What is expected - May I have the lines from the one containing "- Updated dependencies [59f9275]" to the end of the entries, returned exactly and with nothing else?

Recorded information below:

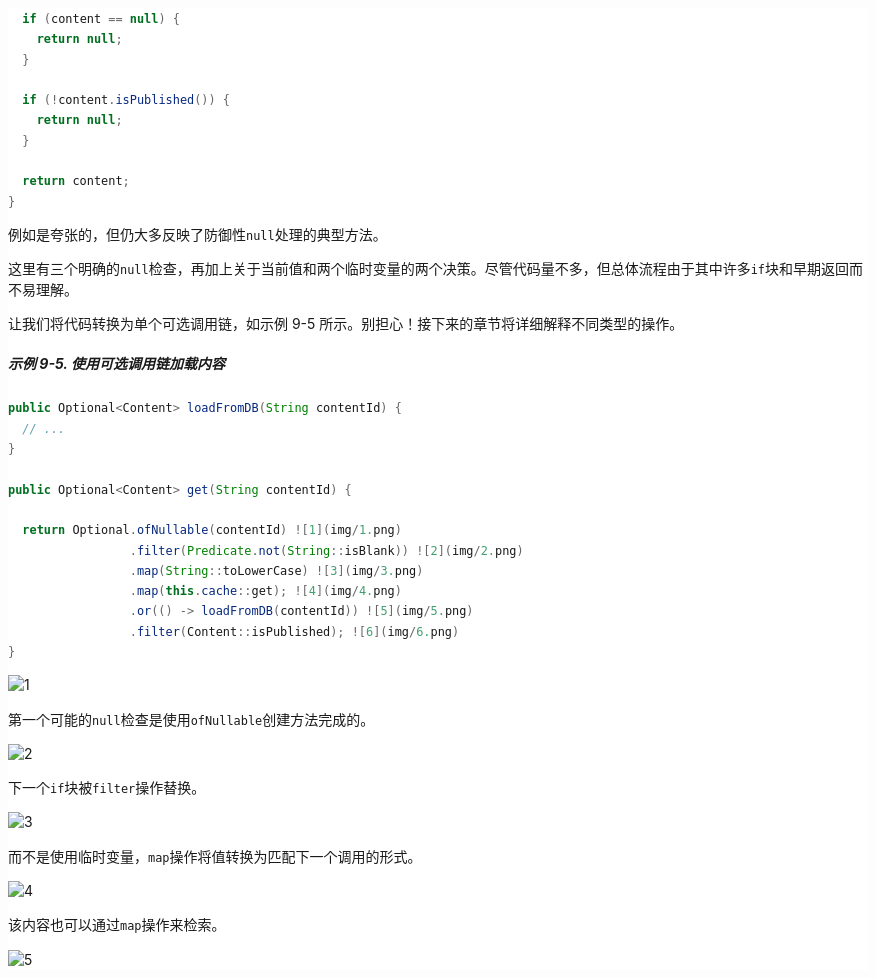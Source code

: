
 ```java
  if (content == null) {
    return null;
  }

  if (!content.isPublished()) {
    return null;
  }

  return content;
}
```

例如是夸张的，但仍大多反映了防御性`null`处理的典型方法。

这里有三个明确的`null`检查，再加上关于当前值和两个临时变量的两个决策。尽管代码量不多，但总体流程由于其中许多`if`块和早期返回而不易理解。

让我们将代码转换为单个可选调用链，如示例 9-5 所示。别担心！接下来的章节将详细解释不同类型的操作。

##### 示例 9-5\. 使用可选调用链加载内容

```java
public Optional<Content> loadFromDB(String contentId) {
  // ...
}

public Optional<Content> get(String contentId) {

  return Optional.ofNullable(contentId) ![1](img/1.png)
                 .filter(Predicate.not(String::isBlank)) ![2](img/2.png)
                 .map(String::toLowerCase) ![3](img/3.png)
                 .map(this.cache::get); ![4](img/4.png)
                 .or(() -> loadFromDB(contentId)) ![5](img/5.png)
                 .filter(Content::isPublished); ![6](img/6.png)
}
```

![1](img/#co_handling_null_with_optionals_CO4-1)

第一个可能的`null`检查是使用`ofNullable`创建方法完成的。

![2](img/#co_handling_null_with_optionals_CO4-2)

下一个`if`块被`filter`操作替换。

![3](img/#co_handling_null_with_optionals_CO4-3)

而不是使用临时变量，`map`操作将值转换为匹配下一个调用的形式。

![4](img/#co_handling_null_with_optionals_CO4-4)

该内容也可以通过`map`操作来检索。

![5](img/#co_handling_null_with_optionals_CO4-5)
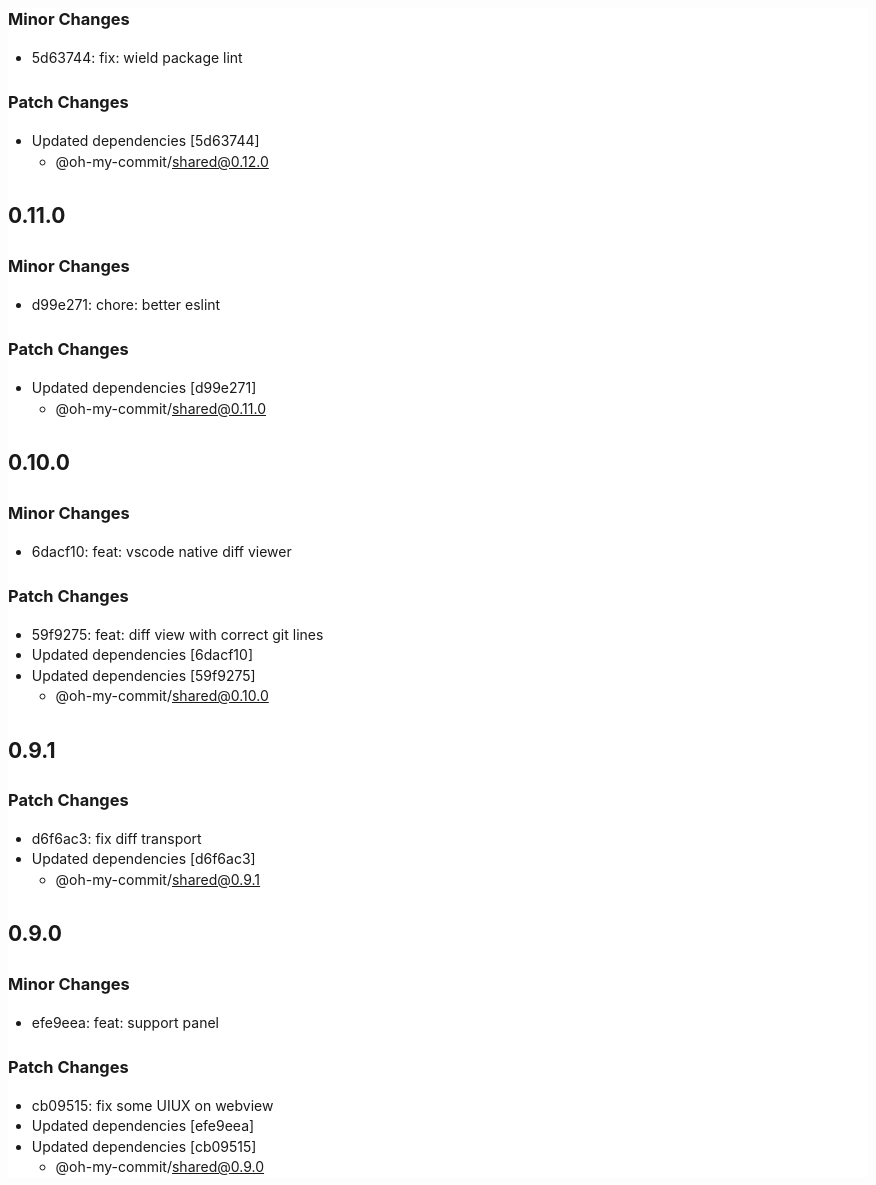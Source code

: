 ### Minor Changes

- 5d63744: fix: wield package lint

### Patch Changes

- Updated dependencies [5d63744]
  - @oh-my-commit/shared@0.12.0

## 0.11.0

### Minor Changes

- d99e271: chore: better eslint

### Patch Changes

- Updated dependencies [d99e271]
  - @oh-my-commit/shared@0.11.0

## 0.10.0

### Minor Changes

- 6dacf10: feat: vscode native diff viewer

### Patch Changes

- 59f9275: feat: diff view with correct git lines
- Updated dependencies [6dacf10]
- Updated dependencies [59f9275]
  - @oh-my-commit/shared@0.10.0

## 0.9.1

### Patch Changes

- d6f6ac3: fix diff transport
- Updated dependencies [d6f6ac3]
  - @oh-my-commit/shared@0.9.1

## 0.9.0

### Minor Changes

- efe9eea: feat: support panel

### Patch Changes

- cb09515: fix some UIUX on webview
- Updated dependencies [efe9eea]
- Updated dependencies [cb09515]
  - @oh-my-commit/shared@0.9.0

End of Recorded information.

Task solution -
- Updated dependencies [59f9275]
  - @oh-my-commit/shared@0.10.0

## 0.9.1

### Patch Changes

- d6f6ac3: fix diff transport
- Updated dependencies [d6f6ac3]
  - @oh-my-commit/shared@0.9.1

## 0.9.0

### Minor Changes

- efe9eea: feat: support panel

### Patch Changes

- cb09515: fix some UIUX on webview
- Updated dependencies [efe9eea]
- Updated dependencies [cb09515]
  - @oh-my-commit/shared@0.9.0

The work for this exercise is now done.